Lex nodded. “Your mother told me about the meteor rocks making you sick.”

Clark gaped at Lex. His mother had said that? To Lex? He shrugged helplessly. “You found me at homecoming; you knew that already.”

“I suspected. This is the first time anyone’s come out and said so.” He ran a hand across the top of his head. “Clark, is this – does this have anything to do with the Scrabble game?”

Clark stared out the window. “I don’t know what you mean.”

“I mean that bizarre things happen when you’re around. The Porsche, Jeff Palmer, Earl Jenkins, Ryan’s stepfather – I could continue.”

“Don’t,” Clark said sharply, shutting his eyes tight. “Why are you pushing this, Lex?”

Lex leaned towards him. “Because it’s been building towards this. Everything that’s happened since you and I met has led us up to this moment. And so I’m asking you: who are you?”

Clark’s vision was still wavering; he was still shaking and feverish. And his heart was cracking with every word Lex said. Continuing to lie to Lex was going to take more strength than he had - even with superpowers. “I’m an alien. I came down with the meteors.”

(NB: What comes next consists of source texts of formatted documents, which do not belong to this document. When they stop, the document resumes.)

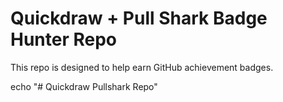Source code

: # Quickdraw + Pull Shark Badge Hunter Repo
This repo is designed to help earn GitHub achievement badges.

echo "# Quickdraw Pullshark Repo"
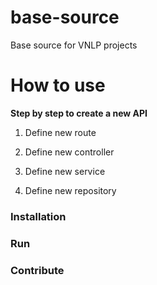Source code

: # base-source
Base source for VNLP projects

# How to use

**Step by step to create a new API**

1. Define new route

2. Define new controller

3. Define new service

4. Define new repository


### Installation

### Run


### Contribute
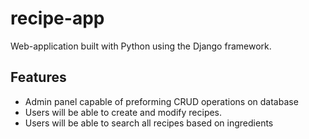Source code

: # recipe-app

Web-application built with Python using the Django framework. 

## Features

- Admin panel capable of preforming CRUD operations on database
- Users will be able to create and modify recipes.
- Users will be able to search all recipes based on ingredients

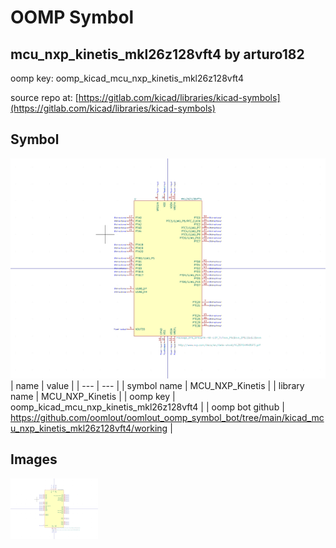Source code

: # OOMP Symbol  
## mcu_nxp_kinetis_mkl26z128vft4  by arturo182  
  
oomp key: oomp_kicad_mcu_nxp_kinetis_mkl26z128vft4  
  
source repo at: [https://gitlab.com/kicad/libraries/kicad-symbols](https://gitlab.com/kicad/libraries/kicad-symbols)  
## Symbol  
  
[![working.png](working_600.png)](working.png)  
| name | value | 
| --- | --- | 
| symbol name | MCU_NXP_Kinetis | 
| library name | MCU_NXP_Kinetis | 
| oomp key | oomp_kicad_mcu_nxp_kinetis_mkl26z128vft4 | 
| oomp bot github | https://github.com/oomlout/oomlout_oomp_symbol_bot/tree/main/kicad_mcu_nxp_kinetis_mkl26z128vft4/working | 
## Images  
  
[![working.png](working_140.png)](working.png)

Clark had always known that Lex would kiss him someday. He just hadn’t expected he would feel so...used when it happened. Hadn’t expected it would feel so good, and yet so manipulative at the same time. When it was over, Lex put his hand briefly over Clark’s. Then he was gone without a word, leaving Clark to stare up at his ceiling in the suffocating darkness.

*~*~*

Martha had watched Lex’s silver Bentley pull out of the driveway a good five minutes ago, but still she sat in the kitchen, staring into a glass of water.

“Mom?”

Martha turned at the wounded hitch in Clark’s voice. He stood at the bottom of the stairway, clutching the newel post so tightly it was about to crack. “Clark, honey, you shouldn’t be out of—“

Suddenly he was across the kitchen, throwing himself onto the floor and burying his head in her lap like he had when he was a child. Martha sat in immobilized shock for a moment, then cautiously raised her hand to stroke his hair. A sob wracked his body, then another, and she made the quiet, meaningless soothing noises mothers have made since time immemorial. She didn’t ask what was wrong. She had a pretty good idea, but the what didn’t really matter that much. Her son needed her, and she could wait until morning for anything else.

She could wait until morning to admit that she couldn’t fix it.